It is said that elephant trainers, to keep elephants from running away, chain the leg of a young elephant to a stake. Each day it tries to pull itself loose, but to no avail. Finally after many tries, it quits trying to pull away and accepts its lot in life. When the elephant gets older and stronger, it would have little difficulty pulling up the stake, but it doesn’t know it and doesn’t try. Finally the trainer removes the chain from the elephant’s leg and it is content to remain with its owner.
Today we meet a man who was chained for thirty-eight years to an illness. Jesus stepped in and gave him strength to walk away from his chains (John 5:1-16).
“Now there is in Jerusalem at the Sheep Gate a pool called in Hebrew Bethesda, with five porticoes. In these lay a large number of ill, blind, lame, and crippled. One man was there who had been ill for thirty-eight years. When Jesus saw him lying there and knew that he had been ill for a long time, he said to him, ‘Do you want to be well?’ The sick man answered him, ‘Sir, I have no one to put me into the pool when the water is stirred up; while I am on my way, someone gets down there before me.’”

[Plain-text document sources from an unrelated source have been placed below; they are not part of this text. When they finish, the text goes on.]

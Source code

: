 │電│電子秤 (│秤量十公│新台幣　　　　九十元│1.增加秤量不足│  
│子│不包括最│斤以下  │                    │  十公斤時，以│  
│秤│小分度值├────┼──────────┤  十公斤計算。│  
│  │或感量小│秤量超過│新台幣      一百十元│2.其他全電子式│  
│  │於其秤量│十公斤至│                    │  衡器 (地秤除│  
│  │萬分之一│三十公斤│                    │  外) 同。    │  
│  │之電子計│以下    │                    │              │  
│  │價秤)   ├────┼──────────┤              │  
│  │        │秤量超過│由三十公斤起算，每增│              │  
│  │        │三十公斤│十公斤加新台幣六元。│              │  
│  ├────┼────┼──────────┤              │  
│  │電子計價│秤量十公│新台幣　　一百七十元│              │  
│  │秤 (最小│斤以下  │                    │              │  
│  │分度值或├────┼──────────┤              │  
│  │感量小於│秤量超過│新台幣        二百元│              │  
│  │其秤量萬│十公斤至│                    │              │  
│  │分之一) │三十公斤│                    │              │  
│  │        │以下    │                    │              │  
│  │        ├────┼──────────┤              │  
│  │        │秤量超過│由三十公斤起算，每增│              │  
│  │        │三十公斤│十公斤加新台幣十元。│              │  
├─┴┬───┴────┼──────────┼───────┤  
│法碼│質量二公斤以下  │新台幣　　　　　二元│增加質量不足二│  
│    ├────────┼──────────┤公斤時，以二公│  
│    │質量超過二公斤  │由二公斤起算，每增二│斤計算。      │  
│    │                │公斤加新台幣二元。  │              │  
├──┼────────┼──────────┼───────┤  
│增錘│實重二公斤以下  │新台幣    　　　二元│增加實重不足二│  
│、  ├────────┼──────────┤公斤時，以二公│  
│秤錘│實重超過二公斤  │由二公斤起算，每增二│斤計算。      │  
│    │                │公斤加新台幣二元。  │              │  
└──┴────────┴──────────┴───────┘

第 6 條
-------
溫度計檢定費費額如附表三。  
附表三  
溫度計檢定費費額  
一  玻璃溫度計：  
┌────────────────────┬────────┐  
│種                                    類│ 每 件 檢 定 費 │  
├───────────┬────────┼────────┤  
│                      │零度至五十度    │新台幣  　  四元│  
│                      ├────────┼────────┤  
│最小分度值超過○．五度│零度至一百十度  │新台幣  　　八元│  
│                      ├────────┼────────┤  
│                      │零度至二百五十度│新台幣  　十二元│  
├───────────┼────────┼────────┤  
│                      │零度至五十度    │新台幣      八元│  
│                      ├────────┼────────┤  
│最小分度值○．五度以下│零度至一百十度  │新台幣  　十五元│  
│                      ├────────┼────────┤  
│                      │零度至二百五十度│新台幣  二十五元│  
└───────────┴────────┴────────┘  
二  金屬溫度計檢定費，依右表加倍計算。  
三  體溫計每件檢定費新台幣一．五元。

Surely this man, after going to the healing pool every day for thirty-eight years, had lost hope. When the water stirred the healing power of God came into the water, and the first to enter it was cured. As the years went by and others continued to beat this man to the pool, he had probably given up trying. Having little or no hope of getting well, the man gave Jesus an excuse when asked if he wanted to be well.

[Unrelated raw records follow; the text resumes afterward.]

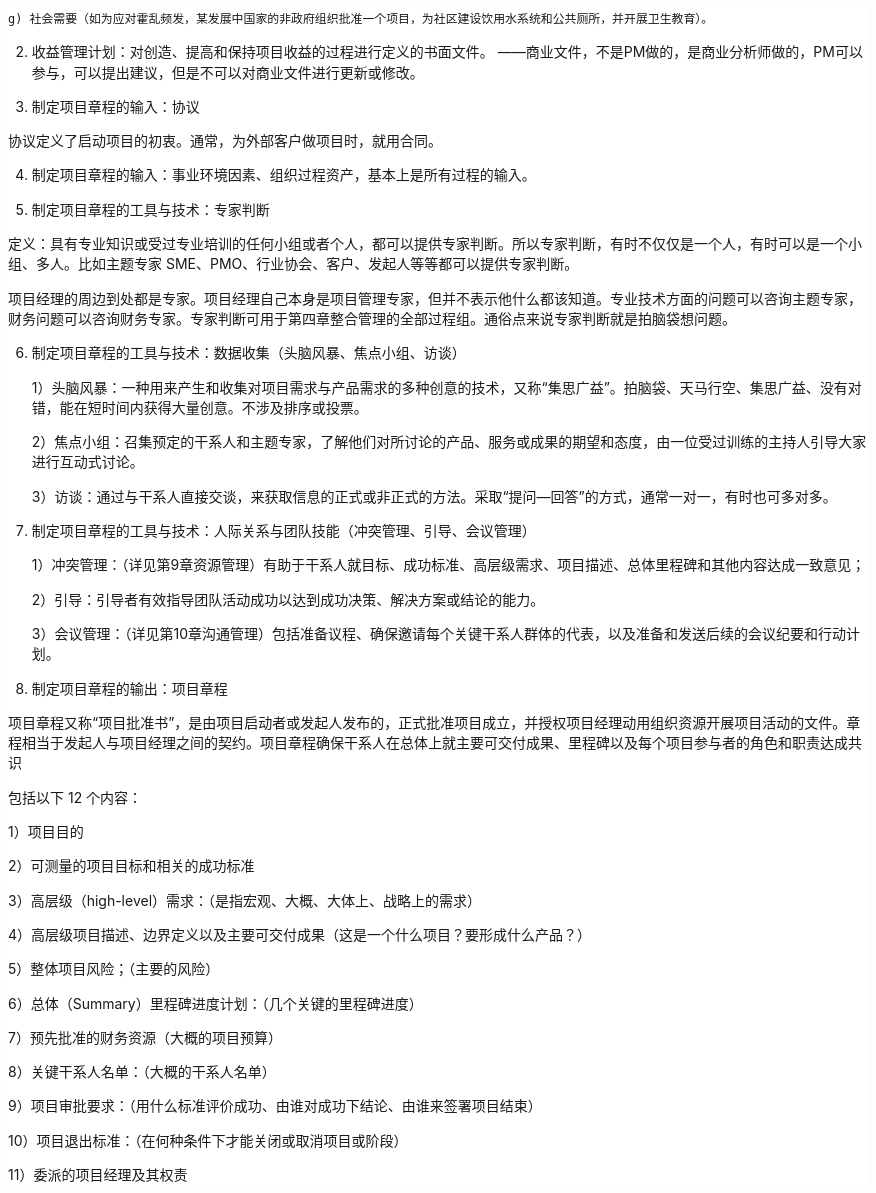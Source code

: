     g) 社会需要（如为应对霍乱频发，某发展中国家的非政府组织批准一个项目，为社区建设饮用水系统和公共厕所，并开展卫生教育）。

2. 收益管理计划：对创造、提高和保持项目收益的过程进行定义的书面文件。
——商业文件，不是PM做的，是商业分析师做的，PM可以参与，可以提出建议，但是不可以对商业文件进行更新或修改。

3. 制定项目章程的输入：协议

协议定义了启动项目的初衷。通常，为外部客户做项目时，就用合同。

4. 制定项目章程的输入：事业环境因素、组织过程资产，基本上是所有过程的输入。

5. 制定项目章程的工具与技术：专家判断

定义：具有专业知识或受过专业培训的任何小组或者个人，都可以提供专家判断。所以专家判断，有时不仅仅是一个人，有时可以是一个小组、多人。比如主题专家 SME、PMO、行业协会、客户、发起人等等都可以提供专家判断。


项目经理的周边到处都是专家。项目经理自己本身是项目管理专家，但并不表示他什么都该知道。专业技术方面的问题可以咨询主题专家，财务问题可以咨询财务专家。专家判断可用于第四章整合管理的全部过程组。通俗点来说专家判断就是拍脑袋想问题。

6. 制定项目章程的工具与技术：数据收集（头脑风暴、焦点小组、访谈）

    1）头脑风暴：一种用来产生和收集对项目需求与产品需求的多种创意的技术，又称“集思广益”。拍脑袋、天马行空、集思广益、没有对错，能在短时间内获得大量创意。不涉及排序或投票。
    
    2）焦点小组：召集预定的干系人和主题专家，了解他们对所讨论的产品、服务或成果的期望和态度，由一位受过训练的主持人引导大家进行互动式讨论。
    
    3）访谈：通过与干系人直接交谈，来获取信息的正式或非正式的方法。采取“提问—回答”的方式，通常一对一，有时也可多对多。

7. 制定项目章程的工具与技术：人际关系与团队技能（冲突管理、引导、会议管理）

    1）冲突管理：（详见第9章资源管理）有助于干系人就目标、成功标准、高层级需求、项目描述、总体里程碑和其他内容达成一致意见；

    2）引导：引导者有效指导团队活动成功以达到成功决策、解决方案或结论的能力。

    3）会议管理：（详见第10章沟通管理）包括准备议程、确保邀请每个关键干系人群体的代表，以及准备和发送后续的会议纪要和行动计划。

8. 制定项目章程的输出：项目章程

项目章程又称“项目批准书”，是由项目启动者或发起人发布的，正式批准项目成立，并授权项目经理动用组织资源开展项目活动的文件。章程相当于发起人与项目经理之间的契约。项目章程确保干系人在总体上就主要可交付成果、里程碑以及每个项目参与者的角色和职责达成共识

包括以下 12 个内容：

1）项目目的

2）可测量的项目目标和相关的成功标准

3）高层级（high-level）需求：（是指宏观、大概、大体上、战略上的需求）

4）高层级项目描述、边界定义以及主要可交付成果（这是一个什么项目？要形成什么产品？）

5）整体项目风险；（主要的风险）

6）总体（Summary）里程碑进度计划：（几个关键的里程碑进度）

7）预先批准的财务资源（大概的项目预算）

8）关键干系人名单：（大概的干系人名单）

9）项目审批要求：（用什么标准评价成功、由谁对成功下结论、由谁来签署项目结束）

10）项目退出标准：（在何种条件下才能关闭或取消项目或阶段）

11）委派的项目经理及其权责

Isn’t this man an image of Israel? They had been waiting centuries for God to send them a Messiah. As they continued to go through the motions of life without the visitation of a Messiah, they got used to their circumstances. Many had given up hope.
“Jesus said to him, ‘Rise, take up your mat and walk.’ Immediately the man became well, took up his mat, and walked.”

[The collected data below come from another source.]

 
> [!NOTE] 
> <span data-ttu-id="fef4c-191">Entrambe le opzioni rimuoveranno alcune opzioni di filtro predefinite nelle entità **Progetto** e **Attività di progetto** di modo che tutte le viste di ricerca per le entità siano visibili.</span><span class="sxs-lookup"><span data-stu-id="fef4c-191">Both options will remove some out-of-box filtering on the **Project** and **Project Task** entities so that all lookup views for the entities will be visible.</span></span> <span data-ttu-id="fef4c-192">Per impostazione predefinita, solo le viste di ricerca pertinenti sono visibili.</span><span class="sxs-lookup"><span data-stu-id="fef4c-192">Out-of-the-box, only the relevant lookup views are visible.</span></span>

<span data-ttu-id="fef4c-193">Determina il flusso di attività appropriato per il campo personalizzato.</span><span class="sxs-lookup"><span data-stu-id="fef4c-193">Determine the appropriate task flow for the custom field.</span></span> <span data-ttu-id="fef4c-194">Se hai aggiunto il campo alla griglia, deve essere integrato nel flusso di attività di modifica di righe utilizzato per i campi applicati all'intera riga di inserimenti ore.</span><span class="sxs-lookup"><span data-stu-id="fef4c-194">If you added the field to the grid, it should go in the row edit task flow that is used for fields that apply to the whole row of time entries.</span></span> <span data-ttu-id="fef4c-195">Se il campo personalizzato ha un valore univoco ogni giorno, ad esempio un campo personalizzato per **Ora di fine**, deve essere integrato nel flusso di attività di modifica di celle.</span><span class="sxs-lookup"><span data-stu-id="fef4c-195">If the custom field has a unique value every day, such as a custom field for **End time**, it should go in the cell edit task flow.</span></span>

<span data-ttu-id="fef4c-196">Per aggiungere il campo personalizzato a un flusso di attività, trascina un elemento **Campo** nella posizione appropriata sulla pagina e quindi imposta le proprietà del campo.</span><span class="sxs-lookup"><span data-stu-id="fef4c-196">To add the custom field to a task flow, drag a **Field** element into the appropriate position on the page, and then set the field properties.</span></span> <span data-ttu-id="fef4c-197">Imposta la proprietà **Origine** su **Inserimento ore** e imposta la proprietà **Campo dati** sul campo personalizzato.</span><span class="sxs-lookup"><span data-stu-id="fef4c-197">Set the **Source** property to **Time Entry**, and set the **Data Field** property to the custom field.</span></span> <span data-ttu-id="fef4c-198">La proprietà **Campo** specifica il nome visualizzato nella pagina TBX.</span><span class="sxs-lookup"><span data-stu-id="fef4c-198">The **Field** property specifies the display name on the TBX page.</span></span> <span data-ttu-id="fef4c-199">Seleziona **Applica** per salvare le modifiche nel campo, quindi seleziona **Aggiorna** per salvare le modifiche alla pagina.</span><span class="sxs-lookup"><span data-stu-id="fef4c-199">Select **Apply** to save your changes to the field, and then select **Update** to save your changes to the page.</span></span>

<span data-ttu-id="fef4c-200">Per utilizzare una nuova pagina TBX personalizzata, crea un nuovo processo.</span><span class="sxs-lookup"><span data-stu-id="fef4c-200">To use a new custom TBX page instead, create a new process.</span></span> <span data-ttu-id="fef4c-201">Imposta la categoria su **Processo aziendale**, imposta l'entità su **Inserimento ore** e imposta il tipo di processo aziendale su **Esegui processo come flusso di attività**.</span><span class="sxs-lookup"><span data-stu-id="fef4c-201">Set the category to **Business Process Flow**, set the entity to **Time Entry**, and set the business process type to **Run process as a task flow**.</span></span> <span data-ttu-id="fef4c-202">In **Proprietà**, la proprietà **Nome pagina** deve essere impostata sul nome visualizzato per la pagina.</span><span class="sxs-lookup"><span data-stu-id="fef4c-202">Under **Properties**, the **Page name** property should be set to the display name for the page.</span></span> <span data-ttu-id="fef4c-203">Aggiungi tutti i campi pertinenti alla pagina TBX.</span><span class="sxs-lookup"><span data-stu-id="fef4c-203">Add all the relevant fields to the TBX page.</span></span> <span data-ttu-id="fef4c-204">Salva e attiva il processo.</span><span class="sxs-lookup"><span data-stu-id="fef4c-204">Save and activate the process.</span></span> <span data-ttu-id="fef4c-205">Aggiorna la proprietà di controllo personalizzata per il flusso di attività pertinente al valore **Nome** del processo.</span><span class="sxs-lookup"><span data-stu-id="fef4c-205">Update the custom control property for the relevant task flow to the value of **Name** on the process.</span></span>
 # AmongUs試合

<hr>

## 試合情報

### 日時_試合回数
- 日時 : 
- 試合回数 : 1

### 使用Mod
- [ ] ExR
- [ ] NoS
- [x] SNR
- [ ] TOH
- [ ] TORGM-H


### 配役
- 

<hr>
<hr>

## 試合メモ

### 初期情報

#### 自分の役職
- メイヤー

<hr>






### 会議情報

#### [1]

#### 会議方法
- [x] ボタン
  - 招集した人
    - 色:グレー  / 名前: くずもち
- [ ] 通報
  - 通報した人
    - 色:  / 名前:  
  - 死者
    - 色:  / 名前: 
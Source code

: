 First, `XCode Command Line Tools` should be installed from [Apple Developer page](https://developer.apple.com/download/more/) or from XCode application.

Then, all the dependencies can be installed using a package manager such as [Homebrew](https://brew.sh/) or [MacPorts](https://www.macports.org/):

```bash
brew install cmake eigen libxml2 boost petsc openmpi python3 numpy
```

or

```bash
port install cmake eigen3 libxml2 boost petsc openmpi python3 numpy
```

Jesus did not take the man down to the edge of the pool and push him in the water. Instead, as a fountain of living water, Jesus poured out healing water from his own heart into the man. The Old Testament way—occasional healing in the pool—gave way to the New Testament way—Jesus became the healer. No longer did the sick have to go to the pool; Jesus was the “new pool.” In performing this miracle, Jesus indicated that the promises of God were being fulfilled at that moment. The Messianic age had begun.
We note that there was a large number of people at the pool, and Jesus healed only one of them—the one who seemed to be the most miserable. With a simple word of command, he sent strength into the man’s feeble body, and the man rolled up his mat and walked. He was a living testimony that the time of fulfillment had come.
Though we live in the time of fulfillment sometimes we have the attitude of the man in the story. We accept our lot in life and expect little more. We’ve become like the trained elephant who doesn’t realize the power he has.
Lent is here to remind us that we live in the Messianic age and have access to the power of Jesus.